We may not be there yet, but we can’t get there soon enough.

That’s why, to people who comforted me with this phrase, I gave a blessing: May you never have to say these words again.

It’s a bit radical, I know, to think of death disappearing. But I try not to get bogged down by the details of how G-d is going to do it. I just want Him to do it already.

12 Comments

  1. Reply

    Ali Leverton

    Another honest and excellent piece! Good Shabbos!

    1. Reply

      Lieba Rudolph

      Thank you, Ali…Good Shabbos to you, too!

  2. Reply

    Rus Sandomire

    Beautifully written. Hamakom yenachem eschem besoch shaar avelay Tziyon v’Yerushayaim.

    1. Reply

      Lieba Rudolph

      Thank you so much, Rus. Good Shabbos to you.

  3. Reply

    DRF

    I always wondered about the meaning of the phrase, Hamakom yenachem….Thank you for explaining the deeper meaning beyond the actual translation.
    What I learned from this shared experience was that spirituality (however one experiences it) is a lot like exercise or schooling or anything else worth our time and effort – it takes work. No Pain; No Gain. Not that spirituality is at all painful – what I mean is that if you don’t put any effort into it, you sure won’t reap any rewards. And a spirituality that makes no demands of us makes it that much more likely that we will dial it in rather than doing the hard work and making the effort to attain whatever it is we are seeking. I mean, if we don’t at least try to listen to and hear what G-d is asking of us, how do we know what is expected of us? (If we don’t think G-d is even talking to us, then what is the point of being part of any so-called sacred community? What makes it sacred? What makes it a community? Who decides? What are the elements?)
    The “restrictive” rules around shiva serve a purpose. I was watching from the sidelines as you and Bobby mourned in your own ways. What some might think is restrictive, I saw as giving structure to a very difficult process – for the mourners as well as for the comforters. It is always helpful to know what our role is in any given situation and what exactly is expected of us. All rules are by definition restrictive, but maybe it is better not to have to start figuring things out on your own every time life takes a twist or turn.

    1. Reply

      Lieba Rudolph

      Thank you for your insightful comments, Deborah, especially regarding “restrictions.” Only G-d is unrestricted; for us, by definition, “A” restricts “B.” Glad you enjoyed!

  4. Reply

    Linda

    Our custom of Shiva is meaningful and calming. One still must face loss and grief but Judaism provides a very good road map.

    1. Reply

      Lieba Rudolph

      Thanks for commenting, Linda.
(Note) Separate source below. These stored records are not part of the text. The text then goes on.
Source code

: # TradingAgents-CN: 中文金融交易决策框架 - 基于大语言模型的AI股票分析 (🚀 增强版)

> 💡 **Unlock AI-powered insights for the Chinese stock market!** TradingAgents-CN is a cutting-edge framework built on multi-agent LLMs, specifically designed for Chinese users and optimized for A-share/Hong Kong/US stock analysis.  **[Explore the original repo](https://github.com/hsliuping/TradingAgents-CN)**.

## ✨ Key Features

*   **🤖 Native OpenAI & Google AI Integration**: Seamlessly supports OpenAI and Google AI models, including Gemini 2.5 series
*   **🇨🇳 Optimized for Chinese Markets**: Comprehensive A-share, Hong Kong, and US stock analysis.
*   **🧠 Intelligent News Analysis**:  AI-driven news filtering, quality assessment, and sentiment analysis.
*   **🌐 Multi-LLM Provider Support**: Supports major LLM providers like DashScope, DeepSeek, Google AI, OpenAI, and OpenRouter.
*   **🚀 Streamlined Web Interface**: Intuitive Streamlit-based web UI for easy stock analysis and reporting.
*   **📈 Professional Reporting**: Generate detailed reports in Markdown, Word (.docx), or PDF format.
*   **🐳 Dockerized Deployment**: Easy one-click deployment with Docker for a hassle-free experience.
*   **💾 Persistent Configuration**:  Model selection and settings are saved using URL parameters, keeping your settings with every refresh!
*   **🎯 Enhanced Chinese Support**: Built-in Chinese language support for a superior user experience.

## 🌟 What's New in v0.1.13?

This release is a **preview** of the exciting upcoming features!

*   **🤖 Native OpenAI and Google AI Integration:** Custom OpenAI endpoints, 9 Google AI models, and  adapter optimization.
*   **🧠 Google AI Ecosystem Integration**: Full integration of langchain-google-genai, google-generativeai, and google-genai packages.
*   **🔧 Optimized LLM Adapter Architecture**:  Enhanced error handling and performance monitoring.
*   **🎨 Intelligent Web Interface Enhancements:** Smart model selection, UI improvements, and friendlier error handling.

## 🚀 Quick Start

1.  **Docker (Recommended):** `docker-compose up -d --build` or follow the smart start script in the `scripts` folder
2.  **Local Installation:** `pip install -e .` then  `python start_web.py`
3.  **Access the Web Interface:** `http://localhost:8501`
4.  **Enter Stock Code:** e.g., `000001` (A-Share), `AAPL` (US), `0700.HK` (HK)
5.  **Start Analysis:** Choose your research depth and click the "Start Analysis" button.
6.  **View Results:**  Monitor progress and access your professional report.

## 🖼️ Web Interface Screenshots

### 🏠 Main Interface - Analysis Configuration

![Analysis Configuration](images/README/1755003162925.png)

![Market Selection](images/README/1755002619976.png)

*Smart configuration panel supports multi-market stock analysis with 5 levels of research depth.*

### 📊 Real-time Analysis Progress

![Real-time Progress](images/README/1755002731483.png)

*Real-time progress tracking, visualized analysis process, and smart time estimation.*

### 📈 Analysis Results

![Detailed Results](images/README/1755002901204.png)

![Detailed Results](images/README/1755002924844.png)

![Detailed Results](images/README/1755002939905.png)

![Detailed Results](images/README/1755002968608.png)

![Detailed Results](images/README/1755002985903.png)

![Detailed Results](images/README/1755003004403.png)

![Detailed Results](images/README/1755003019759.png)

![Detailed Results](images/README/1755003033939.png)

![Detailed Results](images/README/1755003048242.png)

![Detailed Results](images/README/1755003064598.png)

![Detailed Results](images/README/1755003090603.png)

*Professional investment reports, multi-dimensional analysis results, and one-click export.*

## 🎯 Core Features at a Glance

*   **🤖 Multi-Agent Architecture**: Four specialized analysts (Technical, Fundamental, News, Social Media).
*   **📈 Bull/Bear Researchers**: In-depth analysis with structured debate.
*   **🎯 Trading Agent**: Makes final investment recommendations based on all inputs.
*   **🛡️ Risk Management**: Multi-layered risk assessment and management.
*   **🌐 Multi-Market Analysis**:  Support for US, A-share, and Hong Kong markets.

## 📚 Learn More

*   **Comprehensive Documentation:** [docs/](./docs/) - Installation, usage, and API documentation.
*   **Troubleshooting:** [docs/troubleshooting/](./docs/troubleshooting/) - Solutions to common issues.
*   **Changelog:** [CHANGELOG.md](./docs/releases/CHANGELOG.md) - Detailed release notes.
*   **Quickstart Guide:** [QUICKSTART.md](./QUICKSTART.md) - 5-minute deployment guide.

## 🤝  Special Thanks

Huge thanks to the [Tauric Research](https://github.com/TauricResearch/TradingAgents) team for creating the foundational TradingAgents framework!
It’s very nice to hear from you…

  5. Reply

    audrey

    how beautifully written…your mother was blessed…fondly, audrey

    1. Reply

      Lieba Rudolph

      Thank you so much for your kind words, Audrey. It’s nice to hear from you…

  6. Reply

    rachel rosenstein

    Hi, Leeba and I did not realized you write so well! May Hashem bless your beautiful family with only simchas, and you should find peace. Hamakom yenachem otach betoch shaare avelei tzion, it’s still during the shloshim so i guess i can say this, and today Purim should be a happy
    day for you. I have lost both my parents, I am here if you want to talk, i just subscribed, call me if you wish. We can always become closer friends. Simchas. Rochel Rosenstein

    1. Reply

      Lieba Rudolph

      I am so happy to hear from you, Rochel, and thank you for your kind words. Purim is a good day for us (and all Jews!) to become closer friends!